▶ **Required work**
When the line containing "the name of" appears in the data below, begin copying there and stop only after the line containing "of new binaries.".

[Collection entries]
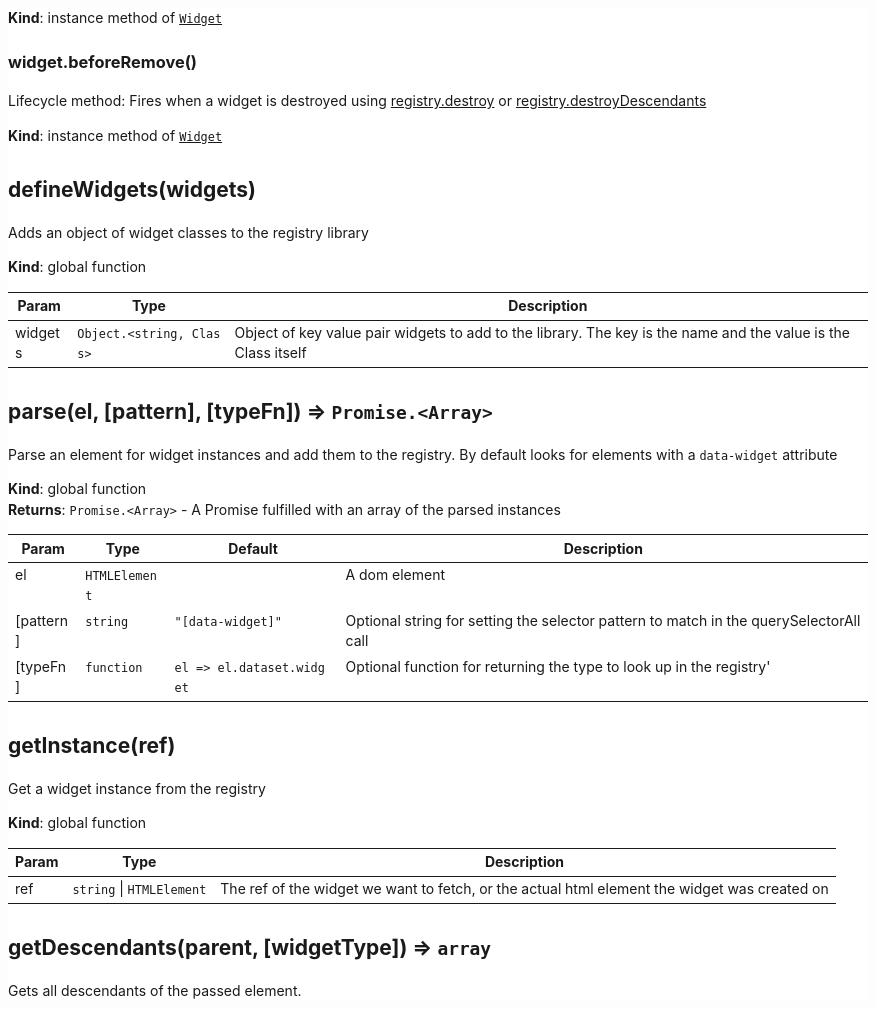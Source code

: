 **Kind**: instance method of [<code>Widget</code>](#Widget)  
<a name="Widget+beforeRemove"></a>

### widget.beforeRemove()
Lifecycle method: Fires when a widget is destroyed using [registry.destroy](#module_registry+destroy) or [registry.destroyDescendants](#module_registry+destroyDescendants)

**Kind**: instance method of [<code>Widget</code>](#Widget)  
<a name="defineWidgets"></a>

## defineWidgets(widgets)
Adds an object of widget classes to the registry library

**Kind**: global function  

| Param | Type | Description |
| --- | --- | --- |
| widgets | <code>Object.&lt;string, Class&gt;</code> | Object of key value pair widgets to add to the library. The key is the name and the value is the Class itself |

<a name="parse"></a>

## parse(el, [pattern], [typeFn]) ⇒ <code>Promise.&lt;Array&gt;</code>
Parse an element for widget instances and add them to the registry. By default looks for elements with a `data-widget` attribute

**Kind**: global function  
**Returns**: <code>Promise.&lt;Array&gt;</code> - A Promise fulfilled with an array of the parsed instances  

| Param | Type | Default | Description |
| --- | --- | --- | --- |
| el | <code>HTMLElement</code> |  | A dom element |
| [pattern] | <code>string</code> | <code>&quot;[data-widget]&quot;</code> | Optional string for setting the selector pattern to match in the querySelectorAll call |
| [typeFn] | <code>function</code> | <code>el &#x3D;&gt; el.dataset.widget</code> | Optional function for returning the type to look up in the registry' |

<a name="getInstance"></a>

## getInstance(ref)
Get a widget instance from the registry

**Kind**: global function  

| Param | Type | Description |
| --- | --- | --- |
| ref | <code>string</code> \| <code>HTMLElement</code> | The ref of the widget we want to fetch, or the actual html element the widget was created on |

<a name="getDescendants"></a>

## getDescendants(parent, [widgetType]) ⇒ <code>array</code>
Gets all descendants of the passed element.
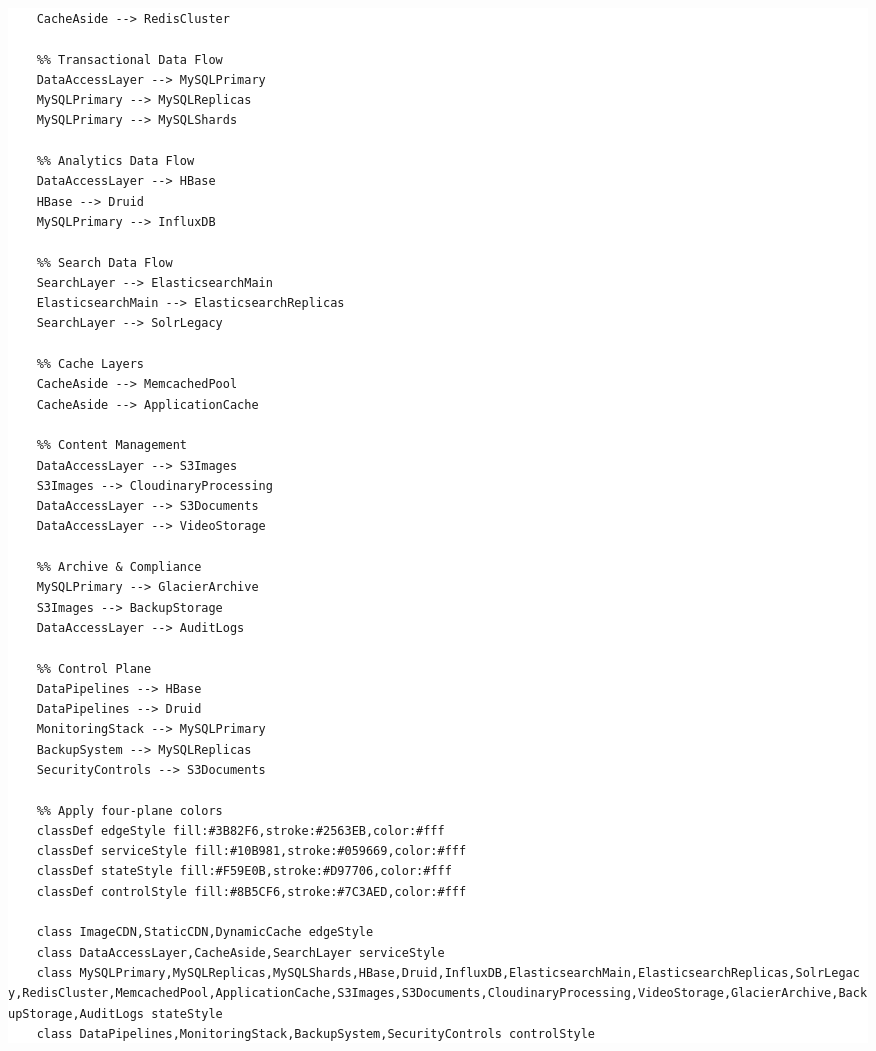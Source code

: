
 ```mermaid
    CacheAside --> RedisCluster

    %% Transactional Data Flow
    DataAccessLayer --> MySQLPrimary
    MySQLPrimary --> MySQLReplicas
    MySQLPrimary --> MySQLShards

    %% Analytics Data Flow
    DataAccessLayer --> HBase
    HBase --> Druid
    MySQLPrimary --> InfluxDB

    %% Search Data Flow
    SearchLayer --> ElasticsearchMain
    ElasticsearchMain --> ElasticsearchReplicas
    SearchLayer --> SolrLegacy

    %% Cache Layers
    CacheAside --> MemcachedPool
    CacheAside --> ApplicationCache

    %% Content Management
    DataAccessLayer --> S3Images
    S3Images --> CloudinaryProcessing
    DataAccessLayer --> S3Documents
    DataAccessLayer --> VideoStorage

    %% Archive & Compliance
    MySQLPrimary --> GlacierArchive
    S3Images --> BackupStorage
    DataAccessLayer --> AuditLogs

    %% Control Plane
    DataPipelines --> HBase
    DataPipelines --> Druid
    MonitoringStack --> MySQLPrimary
    BackupSystem --> MySQLReplicas
    SecurityControls --> S3Documents

    %% Apply four-plane colors
    classDef edgeStyle fill:#3B82F6,stroke:#2563EB,color:#fff
    classDef serviceStyle fill:#10B981,stroke:#059669,color:#fff
    classDef stateStyle fill:#F59E0B,stroke:#D97706,color:#fff
    classDef controlStyle fill:#8B5CF6,stroke:#7C3AED,color:#fff

    class ImageCDN,StaticCDN,DynamicCache edgeStyle
    class DataAccessLayer,CacheAside,SearchLayer serviceStyle
    class MySQLPrimary,MySQLReplicas,MySQLShards,HBase,Druid,InfluxDB,ElasticsearchMain,ElasticsearchReplicas,SolrLegacy,RedisCluster,MemcachedPool,ApplicationCache,S3Images,S3Documents,CloudinaryProcessing,VideoStorage,GlacierArchive,BackupStorage,AuditLogs stateStyle
    class DataPipelines,MonitoringStack,BackupSystem,SecurityControls controlStyle
```
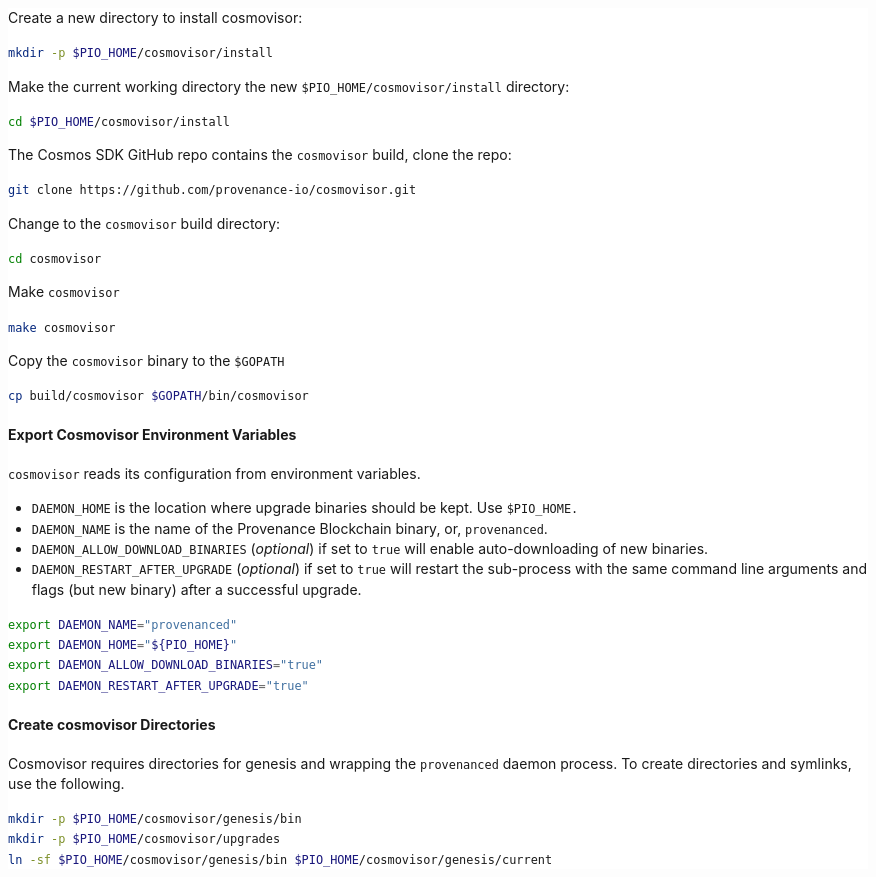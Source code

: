Create a new directory to install cosmovisor:

```bash
mkdir -p $PIO_HOME/cosmovisor/install
```

Make the current working directory the new `$PIO_HOME/cosmovisor/install` directory:

```bash
cd $PIO_HOME/cosmovisor/install
```

The Cosmos SDK GitHub repo contains the `cosmovisor` build, clone the repo:

```bash
git clone https://github.com/provenance-io/cosmovisor.git
```

Change to the `cosmovisor` build directory:

```bash
cd cosmovisor
```

Make `cosmovisor`

```bash
make cosmovisor
```

Copy the `cosmovisor` binary to the `$GOPATH`

```bash
cp build/cosmovisor $GOPATH/bin/cosmovisor
```

#### Export Cosmovisor Environment Variables

`cosmovisor` reads its configuration from environment variables.

* `DAEMON_HOME` is the location where upgrade binaries should be kept. Use `$PIO_HOME.`
* `DAEMON_NAME` is the name of the Provenance Blockchain binary, or, `provenanced`.
* `DAEMON_ALLOW_DOWNLOAD_BINARIES` (_optional_) if set to `true` will enable auto-downloading of new binaries.
* `DAEMON_RESTART_AFTER_UPGRADE` (_optional_) if set to `true` will restart the sub-process with the same command line arguments and flags (but new binary) after a successful upgrade.

```bash
export DAEMON_NAME="provenanced"
export DAEMON_HOME="${PIO_HOME}"
export DAEMON_ALLOW_DOWNLOAD_BINARIES="true" 
export DAEMON_RESTART_AFTER_UPGRADE="true"
```

#### Create cosmovisor Directories

Cosmovisor requires directories for genesis and wrapping the `provenanced` daemon process. To create directories and symlinks, use the following.

```bash
mkdir -p $PIO_HOME/cosmovisor/genesis/bin
mkdir -p $PIO_HOME/cosmovisor/upgrades
ln -sf $PIO_HOME/cosmovisor/genesis/bin $PIO_HOME/cosmovisor/genesis/current
```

▶ **Written solution**
* `DAEMON_NAME` is the name of the Provenance Blockchain binary, or, `provenanced`.
* `DAEMON_ALLOW_DOWNLOAD_BINARIES` (_optional_) if set to `true` will enable auto-downloading of new binaries.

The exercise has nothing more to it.